From the first line to the last, write out the data below exactly.
....................
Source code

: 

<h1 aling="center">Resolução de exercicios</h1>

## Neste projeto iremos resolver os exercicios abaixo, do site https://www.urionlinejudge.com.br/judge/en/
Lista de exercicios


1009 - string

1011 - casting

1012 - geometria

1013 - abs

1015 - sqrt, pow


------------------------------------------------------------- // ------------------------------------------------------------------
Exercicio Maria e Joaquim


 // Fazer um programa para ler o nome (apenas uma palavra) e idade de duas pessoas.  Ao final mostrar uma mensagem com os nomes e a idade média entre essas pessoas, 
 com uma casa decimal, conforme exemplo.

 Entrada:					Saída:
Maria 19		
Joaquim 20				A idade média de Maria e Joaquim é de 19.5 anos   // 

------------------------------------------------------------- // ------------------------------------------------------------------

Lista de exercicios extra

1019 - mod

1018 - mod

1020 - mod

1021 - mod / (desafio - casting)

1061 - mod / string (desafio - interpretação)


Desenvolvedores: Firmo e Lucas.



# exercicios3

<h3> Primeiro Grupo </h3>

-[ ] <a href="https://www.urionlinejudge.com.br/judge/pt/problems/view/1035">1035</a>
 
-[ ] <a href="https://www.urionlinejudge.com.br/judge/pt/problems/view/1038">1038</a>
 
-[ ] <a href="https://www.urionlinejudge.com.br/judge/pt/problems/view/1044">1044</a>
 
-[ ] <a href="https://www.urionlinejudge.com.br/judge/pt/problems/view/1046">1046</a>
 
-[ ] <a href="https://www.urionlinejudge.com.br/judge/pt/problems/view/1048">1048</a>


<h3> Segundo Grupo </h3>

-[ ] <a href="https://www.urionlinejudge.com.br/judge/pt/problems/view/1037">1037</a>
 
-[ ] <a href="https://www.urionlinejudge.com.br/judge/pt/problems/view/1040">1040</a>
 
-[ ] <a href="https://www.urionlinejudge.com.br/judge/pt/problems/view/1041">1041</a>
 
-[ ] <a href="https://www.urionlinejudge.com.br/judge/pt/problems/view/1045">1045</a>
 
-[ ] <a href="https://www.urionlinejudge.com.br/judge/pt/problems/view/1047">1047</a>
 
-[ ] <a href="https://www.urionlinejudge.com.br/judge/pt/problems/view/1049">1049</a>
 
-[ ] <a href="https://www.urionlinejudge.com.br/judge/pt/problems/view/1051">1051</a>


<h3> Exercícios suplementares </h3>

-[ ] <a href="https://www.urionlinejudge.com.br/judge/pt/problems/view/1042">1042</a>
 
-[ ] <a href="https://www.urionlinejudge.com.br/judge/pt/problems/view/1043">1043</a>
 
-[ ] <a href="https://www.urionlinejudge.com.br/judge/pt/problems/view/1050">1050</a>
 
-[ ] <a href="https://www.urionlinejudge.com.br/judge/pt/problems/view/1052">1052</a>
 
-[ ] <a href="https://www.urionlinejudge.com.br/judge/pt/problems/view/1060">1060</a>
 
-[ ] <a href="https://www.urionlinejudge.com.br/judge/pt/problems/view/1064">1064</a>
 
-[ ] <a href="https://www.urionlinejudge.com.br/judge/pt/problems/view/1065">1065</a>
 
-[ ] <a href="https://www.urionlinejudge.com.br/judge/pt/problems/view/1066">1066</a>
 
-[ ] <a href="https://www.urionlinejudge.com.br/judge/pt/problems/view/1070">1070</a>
....................
**Written answer:**
Source code

: 

<h1 aling="center">Resolução de exercicios</h1>

## Neste projeto iremos resolver os exercicios abaixo, do site https://www.urionlinejudge.com.br/judge/en/
Lista de exercicios


1009 - string

1011 - casting

1012 - geometria

1013 - abs

1015 - sqrt, pow


------------------------------------------------------------- // ------------------------------------------------------------------
Exercicio Maria e Joaquim


 // Fazer um programa para ler o nome (apenas uma palavra) e idade de duas pessoas.  Ao final mostrar uma mensagem com os nomes e a idade média entre essas pessoas, 
 com uma casa decimal, conforme exemplo.

 Entrada:					Saída:
Maria 19		
Joaquim 20				A idade média de Maria e Joaquim é de 19.5 anos   // 

------------------------------------------------------------- // ------------------------------------------------------------------

Lista de exercicios extra

1019 - mod

1018 - mod

1020 - mod

1021 - mod / (desafio - casting)

1061 - mod / string (desafio - interpretação)


Desenvolvedores: Firmo e Lucas.



# exercicios3

<h3> Primeiro Grupo </h3>

-[ ] <a href="https://www.urionlinejudge.com.br/judge/pt/problems/view/1035">1035</a>
 
-[ ] <a href="https://www.urionlinejudge.com.br/judge/pt/problems/view/1038">1038</a>
 
-[ ] <a href="https://www.urionlinejudge.com.br/judge/pt/problems/view/1044">1044</a>
 
-[ ] <a href="https://www.urionlinejudge.com.br/judge/pt/problems/view/1046">1046</a>
 
-[ ] <a href="https://www.urionlinejudge.com.br/judge/pt/problems/view/1048">1048</a>


<h3> Segundo Grupo </h3>

-[ ] <a href="https://www.urionlinejudge.com.br/judge/pt/problems/view/1037">1037</a>
 
-[ ] <a href="https://www.urionlinejudge.com.br/judge/pt/problems/view/1040">1040</a>
 
-[ ] <a href="https://www.urionlinejudge.com.br/judge/pt/problems/view/1041">1041</a>
 
-[ ] <a href="https://www.urionlinejudge.com.br/judge/pt/problems/view/1045">1045</a>
 
-[ ] <a href="https://www.urionlinejudge.com.br/judge/pt/problems/view/1047">1047</a>
 
-[ ] <a href="https://www.urionlinejudge.com.br/judge/pt/problems/view/1049">1049</a>
 
-[ ] <a href="https://www.urionlinejudge.com.br/judge/pt/problems/view/1051">1051</a>


<h3> Exercícios suplementares </h3>

-[ ] <a href="https://www.urionlinejudge.com.br/judge/pt/problems/view/1042">1042</a>
 
-[ ] <a href="https://www.urionlinejudge.com.br/judge/pt/problems/view/1043">1043</a>
 
-[ ] <a href="https://www.urionlinejudge.com.br/judge/pt/problems/view/1050">1050</a>
 
-[ ] <a href="https://www.urionlinejudge.com.br/judge/pt/problems/view/1052">1052</a>
 
-[ ] <a href="https://www.urionlinejudge.com.br/judge/pt/problems/view/1060">1060</a>
 
-[ ] <a href="https://www.urionlinejudge.com.br/judge/pt/problems/view/1064">1064</a>
 
-[ ] <a href="https://www.urionlinejudge.com.br/judge/pt/problems/view/1065">1065</a>
 
-[ ] <a href="https://www.urionlinejudge.com.br/judge/pt/problems/view/1066">1066</a>
 
-[ ] <a href="https://www.urionlinejudge.com.br/judge/pt/problems/view/1070">1070</a>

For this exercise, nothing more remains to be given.